Amsterdam was amazing. We stayed in a Christian hostel (which was decorated with signs that said “God Loves You!” and offered free English-Dutch bibles) located right in the heart of the Red Light District, which was quite the interesting experience. Everything was so unbelievably beautiful, and we spent a lot of time walking around and looking at lopsided (drunk) houses and legions of bicycles. (The iepen had already snowed, but their new leaves were especially beautiful when the sun decided to come out.) We spent a lot of time visiting bookstores and museums, including the Van Gogh Museum and the Anne Frank House.
I’m afraid I was a rather obnoxious travel partner for my friend, who has yet to read The Fault in Our Stars; I kept seeing things that would remind me of the book and going on about how exciting it was to be there after reading it. Still, I was careful not to spoil anything since she does plan to read it, and we talked about how different our experiences with the story would be after visiting Amsterdam.
Markets are just about my favourite thing ever, so I was very lucky that I got to visit one in almost every city. At a Siena antique fair, I bought a magazine ad from the 1920s. In Prague, I bought pysanky eggs from a stall in the Old Town Square. But Amsterdam was probably the best; we found a vintage flea market, a book fair (!!), and a farmers market that kept us fed all day. We didn’t buy any mushrooms from this stand because we didn’t have a kitchen with which to cook them properly, though oh! how it pained me to walk away from it.
My friend and I spent over an hour in the Amsterdam library. This was partly because it was rather large, but mostly because it is the most wonderful library in the world. It was beautiful, white and modern but still very friendly, with lots of varied work spaces and computers with daybeds and an exhibit of independent political posters and an affordable gourmet cafe upstairs.
But best of all was the children’s section. We both have an interest in literature for young readers (she has worked on children’s poetry workshops, I want to edit YA books), so we were rather excited to find that such a place exists. There were interesting and gorgeous sculptures and round bookshelf-forts that could be climbed, and chairs that invited you to sit upside-down if you wanted, and a miniature and intensely detailed neighborhood for mice. No joke, we were positively in raptures over this library.

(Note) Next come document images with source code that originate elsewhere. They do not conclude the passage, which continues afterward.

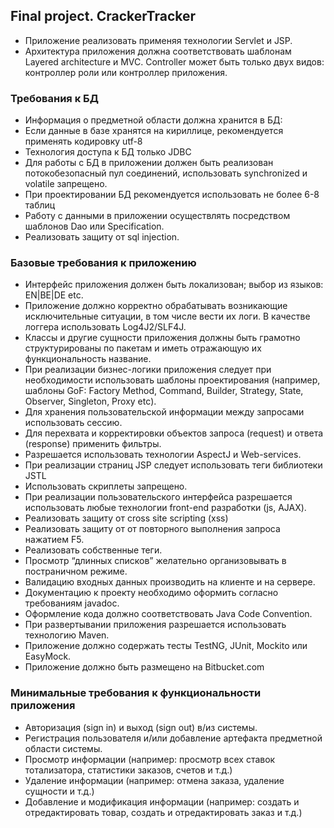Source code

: ## Final project. CrackerTracker
* Приложение реализовать применяя технологии Servlet и JSP. 
* Архитектура приложения должна соответствовать шаблонам Layered architecture и MVC. Controller может быть только двух видов: контроллер роли или контроллер приложения.


### Требования к БД
* Информация о предметной области должна хранится в БД:
* Если данные в базе хранятся на кириллице, рекомендуется применять кодировку utf-8
* Технология доступа к БД только JDBC
* Для работы с БД в приложении должен быть реализован потокобезопасный пул соединений, использовать synchronized и volatile запрещено.
* При проектировании БД рекомендуется использовать не более 6-8 таблиц
* Работу с данными в приложении осуществлять посредством шаблонов Dao или Specification.
* Реализовать защиту от sql injection.

### Базовые требования к приложению
* Интерфейс приложения должен быть локализован; выбор из языков: EN|BE|DE etc.
* Приложение должно корректно обрабатывать возникающие исключительные ситуации, в том числе вести их логи. В качестве логгера использовать Log4J2/SLF4J.
* Классы и другие сущности приложения должны быть грамотно структурированы по пакетам и иметь отражающую их функциональность название.
* При реализации бизнес-логики приложения следует при необходимости использовать шаблоны проектирования (например, шаблоны GoF: Factory Method, Command, Builder, Strategy, State, Observer, Singleton, Proxy etc).
* Для хранения пользовательской информации между запросами использовать сессию.
* Для перехвата и корректировки объектов запроса (request) и ответа (response) применить фильтры.
* Разрешается использовать технологии AspectJ и Web-services.
* При реализации страниц JSP следует использовать теги библиотеки JSTL
* Использовать скриплеты запрещено.
* При реализации пользовательского интерфейса разрешается использовать любые технологии front-end разработки (js, AJAX).
* Реализовать защиту от cross site scripting (xss)
* Реализовать защиту от от повторного выполнения запроса нажатием F5.
* Реализовать собственные теги.
* Просмотр “длинных списков” желательно организовывать в постраничном режиме.
* Валидацию входных данных производить на клиенте и на сервере.
* Документацию к проекту необходимо оформить согласно требованиям javadoc.
* Оформление кода должно соответствовать Java Code Convention.
* При развертывании приложения разрешается использовать технологию Maven.
* Приложение должно содержать тесты TestNG, JUnit, Mockito или EasyMock.
* Приложение должно быть размещено на Bitbucket.com

### Минимальные требования к функциональности приложения
* Авторизация (sign in) и выход (sign out) в/из системы.
* Регистрация пользователя и/или добавление артефакта предметной области системы.
* Просмотр информации (например: просмотр всех ставок тотализатора, статистики заказов, счетов и т.д.)
* Удаление информации (например: отмена заказа, удаление сущности и т.д.)
* Добавление и модификация информации (например: создать и отредактировать товар, создать и отредактировать заказ и т.д.)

And then we went across the street to a children’s science museum and learned about kissing and sex from a rather interesting exhibit. Basically, Amsterdam treats its children very well.
I had wanted to go to Bloesem since watching this video, and luckily my friend is as much of a fan of nice food as I am, and was willing to humour me. We went on our final night in Amsterdam, a quiet Sunday night. Since it was rather too expensive for us to each get our own daily-invented dishes, we asked to split the portions between us, aware how obnoxious this request might seem. Fortunately, our waiter took it with great humour, and we became friends through the night.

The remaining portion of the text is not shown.